Working with the Data API

The data API provides access to the labels and metrics data captured by Sysdig agents and stored in the Sysdig datastores. Sysdig agents capture process, network, system and other infrastructure data with a 1-second resolution, and sends them to the Sysdig worker service with a 10-second resolution.

The data API allows you to fetch data at the native resolution of 10-second or lower. You can specify the resolution to return data via the sampling parameter. Each resolution has different data retention periods. Since native data capturing is performed with a 1-second resolution, for each metric you need to specify a time aggregation.

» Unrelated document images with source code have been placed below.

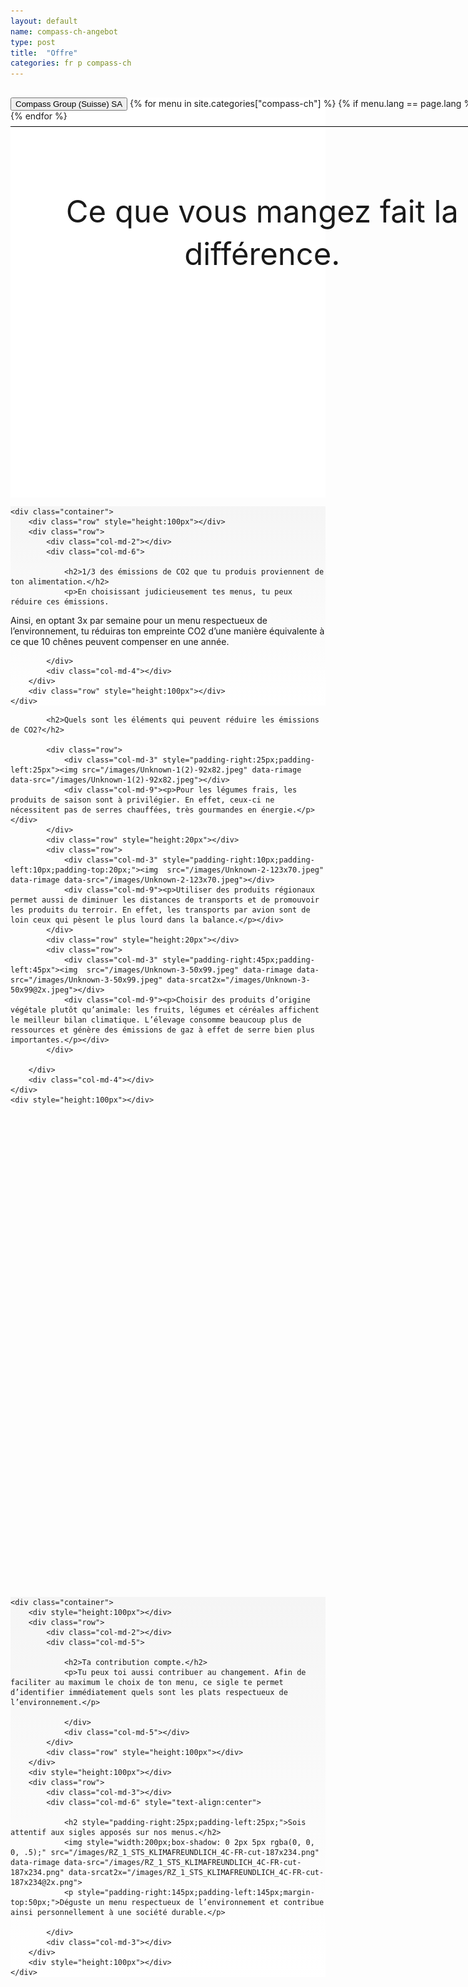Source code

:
 ```yaml
---
layout: default
name: compass-ch-angebot
type: post
title:  "Offre"
categories: fr p compass-ch
---
```

<div id="skrollr-body">
<div style="background-color: #fff;">
	<div class="container-hero container-hero-1 clearfix" style="background-image: url('/images/Unknown(2).jpeg'); background-repeat: no-repeat; background-size: 500px 229px;background-position: 50% 85%;background-color: #fff;height: 640px;">
		<div class="container-hero-content container-hero-content-1 clearfix">
			<div class="container-4 clearfix" style="margin-bottom:-40px;margin-top:30px;width: 960px;height: 46px;border-bottom: 1px solid rgb(0, 0, 0);">
				<button class="text text-5" style="text-align:left" onClick="window.location='/fr/p/compass-ch';" >Compass Group (Suisse) SA</button>
				{% for menu in site.categories["compass-ch"] %}
				{% if menu.lang == page.lang %}
				<button class="_button" style="float:right;margin-left:20px;margin-top:8px;font-size:0.95em" onClick="window.location='{{menu.url}}';">{{menu.title}}</button>
				{% endif %}{% endfor %}
			</div>
			<div style="line-height: 1.38;clear: both;width: 636px;margin: 120px 0 0 16.83268%;border-radius: 3px;background-color: rgba(255, 255, 255, 0);font-size: 3.5em;text-align: center;float: left;">Ce que vous mangez fait la différence.</div>
		</div>
	</div>
</div>

<div style="background: -webkit-linear-gradient(90deg, rgb(255, 255, 255) 0%, rgb(245, 245, 245) 100%) rgb(222, 222, 222);">
	
	<div class="container">
		<div class="row" style="height:100px"></div>
		<div class="row">
			<div class="col-md-2"></div>
			<div class="col-md-6">
		  
				<h2>1/3 des émissions de CO2 que tu produis proviennent de ton alimentation.</h2>
				<p>En choisissant judicieusement tes menus, tu peux réduire ces émissions.
Ainsi, en optant 3x par semaine pour un menu respectueux de l’environnement, tu réduiras ton empreinte CO2 d’une manière équivalente à ce que 10 chênes peuvent compenser en une année.</p>
	  
			</div>
			<div class="col-md-4"></div>
		</div>
		<div class="row" style="height:100px"></div>
	</div>
</div>
		

<div class="container"  id="dragons">
	<div class="row">
		<div class="col-md-2"></div>
		<div class="col-md-6">
		  
			<h2>Quels sont les éléments qui peuvent réduire les émissions de CO2?</h2>
	        
			<div class="row">
				<div class="col-md-3" style="padding-right:25px;padding-left:25px"><img src="/images/Unknown-1(2)-92x82.jpeg" data-rimage data-src="/images/Unknown-1(2)-92x82.jpeg"></div>
				<div class="col-md-9"><p>Pour les légumes frais, les produits de saison sont à privilégier. En effet, ceux-ci ne nécessitent pas de serres chauffées, très gourmandes en énergie.</p></div>
			</div>
			<div class="row" style="height:20px"></div>
			<div class="row">
				<div class="col-md-3" style="padding-right:10px;padding-left:10px;padding-top:20px;"><img  src="/images/Unknown-2-123x70.jpeg" data-rimage data-src="/images/Unknown-2-123x70.jpeg"></div>
				<div class="col-md-9"><p>Utiliser des produits régionaux permet aussi de diminuer les distances de transports et de promouvoir les produits du terroir. En effet, les transports par avion sont de loin ceux qui pèsent le plus lourd dans la balance.</p></div>
			</div>
			<div class="row" style="height:20px"></div>
			<div class="row">
				<div class="col-md-3" style="padding-right:45px;padding-left:45px"><img  src="/images/Unknown-3-50x99.jpeg" data-rimage data-src="/images/Unknown-3-50x99.jpeg" data-srcat2x="/images/Unknown-3-50x99@2x.jpeg"></div>
				<div class="col-md-9"><p>Choisir des produits d’origine végétale plutôt qu’animale: les fruits, légumes et céréales affichent le meilleur bilan climatique. L’élevage consomme beaucoup plus de ressources et génère des émissions de gaz à effet de serre bien plus importantes.</p></div>
			</div>
	        
		</div>
		<div class="col-md-4"></div>
	</div>
	<div style="height:100px"></div>
</div>


<div class="gap gap-100" style="background-image: url('/images/unsplash_52c2d2aad1576_1(2).jpg');background-position: 50% 50%;background-repeat: no-repeat;background-size: 1500px 722px;height:760px;"></div>


<div style="background: -webkit-linear-gradient(90deg, rgb(255, 255, 255) 0%, rgb(245, 245, 245) 100%) rgb(222, 222, 222);">
	
	<div class="container">
		<div style="height:100px"></div>
		<div class="row">
			<div class="col-md-2"></div>
			<div class="col-md-5">
		  
				<h2>Ta contribution compte.</h2>
				<p>Tu peux toi aussi contribuer au changement. Afin de faciliter au maximum le choix de ton menu, ce sigle te permet d’identifier immédiatement quels sont les plats respectueux de l’environnement.</p>
	  
				</div>
				<div class="col-md-5"></div>
			</div>
			<div class="row" style="height:100px"></div>
		</div>
		<div style="height:100px"></div>
		<div class="row">
			<div class="col-md-3"></div>
			<div class="col-md-6" style="text-align:center">
		  
				<h2 style="padding-right:25px;padding-left:25px;">Sois attentif aux sigles apposés sur nos menus.</h2>
				<img style="width:200px;box-shadow: 0 2px 5px rgba(0, 0, 0, .5);" src="/images/RZ_1_STS_KLIMAFREUNDLICH_4C-FR-cut-187x234.png" data-rimage data-src="/images/RZ_1_STS_KLIMAFREUNDLICH_4C-FR-cut-187x234.png" data-srcat2x="/images/RZ_1_STS_KLIMAFREUNDLICH_4C-FR-cut-187x234@2x.png">
				<p style="padding-right:145px;padding-left:145px;margin-top:50px;">Déguste un menu respectueux de l’environnement et contribue ainsi personnellement à une société durable.</p>
	  
			</div>
			<div class="col-md-3"></div>
		</div>
		<div style="height:100px"></div>
	</div>
</div>

<div
class="parallax-image-wrapper parallax-image-wrapper-100"
data-anchor-target="#dragons + .gap"
data-bottom-top="transform:translate3d(0px, 200%, 0px)"
data-top-bottom="transform:translate3d(0px, 0%, 0px)">

<div
class="parallax-image parallax-image-100"
style="background-image:url(/images/unsplash_52c2d2aad1576_1(2).jpg)"
data-anchor-target="#dragons + .gap"
data-bottom-top="transform: translate3d(0px, -80%, 0px);"
data-top-bottom="transform: translate3d(0px, 80%, 0px);"
></div>
<!--the +/-80% translation can be adjusted to control the speed difference of the image-->
</div>

<style type="text/css">

.parallax-image-wrapper {
	position:fixed;
	left:0;
	width:100%;
	overflow:hidden;
}


.parallax-image-wrapper-100 {
	height:100%;
	top:-100%;
}

.parallax-image {
	display:none;
	position:absolute;
	bottom:0;
	left:0;
	width:100%;
	background-repeat:no-repeat;
	background-position:center;
	background-size:cover;
}


.parallax-image-100 {
	height:100%;
	top:0;
}

</style>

Similarly, data associated with individual pods, processes, and so can be aggregated at a higher level. For example, at the host or namespace level. This type of aggregation depends on the list of labels you specify. For instance, you could aggregate data at the host level by specifying a host label. For this to work, you need to specify a group aggregation.

To learn more about data aggregation, see Data Aggregation.

General Guidelines for Using the Data API

  • The maximum number of samples you can fetch via the data API is 600. Consequently, the larger the time window for the data retrieval, the lower the resolution will be.

  • The API enforces a response timeout of 30 seconds. Larger time windows, a higher number of metrics, multiple segments (higher number of columns and rows) might cause a longer response time.

  • Some labels might not apply to certain entities. When those labels are retrieved, the label value will be null.

  • Due to a current limitation, the same metric name cannot be specified more than once independent of the aggregations.

REST Resource: Data

See Sysdig REST API Conventions for generic conventions and authentication.

Request Variables

Field

Description

last

Specifies the time window. The timestamp is expressed in seconds.

start

end

An alternative to last to specify the time window.

The timestamp is expressed in seconds.

sampling

Data resolution expressed in seconds. Sampling gives a single aggregated value across the entire window. It's value can be one of the following;

  • end - start

  • last

filter

Specifies the scope for the data to be returned. The simple expression to filter out data is:

(not) label operator value

The filter can also be a set of expressions, for instance, expr1 AND expr2 OR expr3.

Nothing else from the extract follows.